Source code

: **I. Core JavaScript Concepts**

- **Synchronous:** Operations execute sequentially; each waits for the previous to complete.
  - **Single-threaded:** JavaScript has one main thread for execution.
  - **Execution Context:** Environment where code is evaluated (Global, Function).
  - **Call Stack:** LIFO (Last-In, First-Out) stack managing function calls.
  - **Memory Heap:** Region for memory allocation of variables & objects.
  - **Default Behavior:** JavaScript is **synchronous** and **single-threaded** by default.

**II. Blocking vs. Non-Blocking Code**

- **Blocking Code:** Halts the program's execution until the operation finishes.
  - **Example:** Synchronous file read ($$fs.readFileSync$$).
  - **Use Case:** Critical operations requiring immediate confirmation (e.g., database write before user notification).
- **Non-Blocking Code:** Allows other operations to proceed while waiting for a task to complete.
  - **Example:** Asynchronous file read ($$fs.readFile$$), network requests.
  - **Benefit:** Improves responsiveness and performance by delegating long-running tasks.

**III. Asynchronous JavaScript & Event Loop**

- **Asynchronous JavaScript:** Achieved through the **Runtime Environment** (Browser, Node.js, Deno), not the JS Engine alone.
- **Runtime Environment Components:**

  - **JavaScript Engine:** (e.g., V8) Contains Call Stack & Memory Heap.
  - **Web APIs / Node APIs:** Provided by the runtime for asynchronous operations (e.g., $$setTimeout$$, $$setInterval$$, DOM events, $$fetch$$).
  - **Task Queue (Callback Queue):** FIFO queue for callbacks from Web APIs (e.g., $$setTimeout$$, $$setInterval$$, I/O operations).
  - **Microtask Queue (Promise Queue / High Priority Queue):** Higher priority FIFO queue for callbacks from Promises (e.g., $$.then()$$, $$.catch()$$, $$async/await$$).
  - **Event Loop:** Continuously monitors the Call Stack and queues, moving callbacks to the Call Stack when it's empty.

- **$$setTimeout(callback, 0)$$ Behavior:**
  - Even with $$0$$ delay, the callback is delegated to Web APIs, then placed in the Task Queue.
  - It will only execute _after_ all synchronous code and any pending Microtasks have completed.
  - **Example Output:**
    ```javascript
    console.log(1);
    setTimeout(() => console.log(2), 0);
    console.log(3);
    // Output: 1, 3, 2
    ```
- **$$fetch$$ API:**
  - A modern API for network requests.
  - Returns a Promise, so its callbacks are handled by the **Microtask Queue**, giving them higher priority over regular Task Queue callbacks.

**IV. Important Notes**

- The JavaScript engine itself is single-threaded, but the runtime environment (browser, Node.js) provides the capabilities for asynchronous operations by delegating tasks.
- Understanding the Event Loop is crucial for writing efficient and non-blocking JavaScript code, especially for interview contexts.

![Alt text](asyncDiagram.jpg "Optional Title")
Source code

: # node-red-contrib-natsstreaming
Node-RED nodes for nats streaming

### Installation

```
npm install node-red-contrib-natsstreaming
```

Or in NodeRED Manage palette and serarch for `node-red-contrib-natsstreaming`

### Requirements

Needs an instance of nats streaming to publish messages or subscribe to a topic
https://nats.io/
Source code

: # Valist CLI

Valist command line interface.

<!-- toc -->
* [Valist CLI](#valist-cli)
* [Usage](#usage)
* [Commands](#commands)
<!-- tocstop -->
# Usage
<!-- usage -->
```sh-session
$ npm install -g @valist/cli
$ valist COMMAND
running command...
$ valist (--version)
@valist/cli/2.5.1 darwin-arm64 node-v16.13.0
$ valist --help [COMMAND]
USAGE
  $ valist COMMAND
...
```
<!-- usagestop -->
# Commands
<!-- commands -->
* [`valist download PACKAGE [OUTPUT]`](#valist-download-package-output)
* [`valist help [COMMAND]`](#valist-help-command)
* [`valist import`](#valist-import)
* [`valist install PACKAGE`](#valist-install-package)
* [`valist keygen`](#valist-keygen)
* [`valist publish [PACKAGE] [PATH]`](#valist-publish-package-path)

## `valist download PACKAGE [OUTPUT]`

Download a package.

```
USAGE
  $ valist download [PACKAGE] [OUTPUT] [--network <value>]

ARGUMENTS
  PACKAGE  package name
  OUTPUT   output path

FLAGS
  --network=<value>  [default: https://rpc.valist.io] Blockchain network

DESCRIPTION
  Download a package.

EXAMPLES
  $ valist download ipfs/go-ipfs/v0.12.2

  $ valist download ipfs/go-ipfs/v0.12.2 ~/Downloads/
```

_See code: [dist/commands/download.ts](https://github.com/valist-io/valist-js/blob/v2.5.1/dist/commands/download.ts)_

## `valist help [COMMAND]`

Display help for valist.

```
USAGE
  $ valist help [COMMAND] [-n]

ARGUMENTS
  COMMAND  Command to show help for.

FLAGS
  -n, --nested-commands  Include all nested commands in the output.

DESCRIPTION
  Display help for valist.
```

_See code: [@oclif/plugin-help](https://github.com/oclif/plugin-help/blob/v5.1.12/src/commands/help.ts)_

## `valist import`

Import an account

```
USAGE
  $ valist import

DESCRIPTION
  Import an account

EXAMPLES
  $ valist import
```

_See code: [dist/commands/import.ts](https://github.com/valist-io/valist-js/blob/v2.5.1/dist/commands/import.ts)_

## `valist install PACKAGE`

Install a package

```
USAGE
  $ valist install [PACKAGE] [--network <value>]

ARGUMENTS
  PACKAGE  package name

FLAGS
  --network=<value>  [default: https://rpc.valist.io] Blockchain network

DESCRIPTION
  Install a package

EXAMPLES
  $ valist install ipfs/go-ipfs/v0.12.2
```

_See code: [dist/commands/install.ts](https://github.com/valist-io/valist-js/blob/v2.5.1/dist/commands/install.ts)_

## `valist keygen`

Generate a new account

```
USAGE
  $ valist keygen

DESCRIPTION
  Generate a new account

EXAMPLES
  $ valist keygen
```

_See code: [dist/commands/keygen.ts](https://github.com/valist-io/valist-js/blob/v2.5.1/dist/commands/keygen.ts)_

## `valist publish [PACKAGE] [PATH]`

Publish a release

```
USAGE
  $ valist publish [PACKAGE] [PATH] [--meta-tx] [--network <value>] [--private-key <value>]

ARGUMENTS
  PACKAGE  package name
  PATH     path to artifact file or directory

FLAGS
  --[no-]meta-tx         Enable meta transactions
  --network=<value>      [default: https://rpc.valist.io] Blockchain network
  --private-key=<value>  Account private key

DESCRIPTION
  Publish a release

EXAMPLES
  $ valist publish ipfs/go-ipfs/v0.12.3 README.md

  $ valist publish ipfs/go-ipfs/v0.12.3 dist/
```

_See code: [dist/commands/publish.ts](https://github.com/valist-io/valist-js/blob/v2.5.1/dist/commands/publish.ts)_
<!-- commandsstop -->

━━━━━━━━

§ What you are asked to do: Please give back, exactly as it stands above, the stretch from the line with "- **Asynchronous JavaScript:**" through the line with "- **Microtask Queue", and no line outside it.

§ Finished exercise:
- **Asynchronous JavaScript:** Achieved through the **Runtime Environment** (Browser, Node.js, Deno), not the JS Engine alone.
- **Runtime Environment Components:**

  - **JavaScript Engine:** (e.g., V8) Contains Call Stack & Memory Heap.
  - **Web APIs / Node APIs:** Provided by the runtime for asynchronous operations (e.g., $$setTimeout$$, $$setInterval$$, DOM events, $$fetch$$).
  - **Task Queue (Callback Queue):** FIFO queue for callbacks from Web APIs (e.g., $$setTimeout$$, $$setInterval$$, I/O operations).
  - **Microtask Queue (Promise Queue / High Priority Queue):** Higher priority FIFO queue for callbacks from Promises (e.g., $$.then()$$, $$.catch()$$, $$async/await$$).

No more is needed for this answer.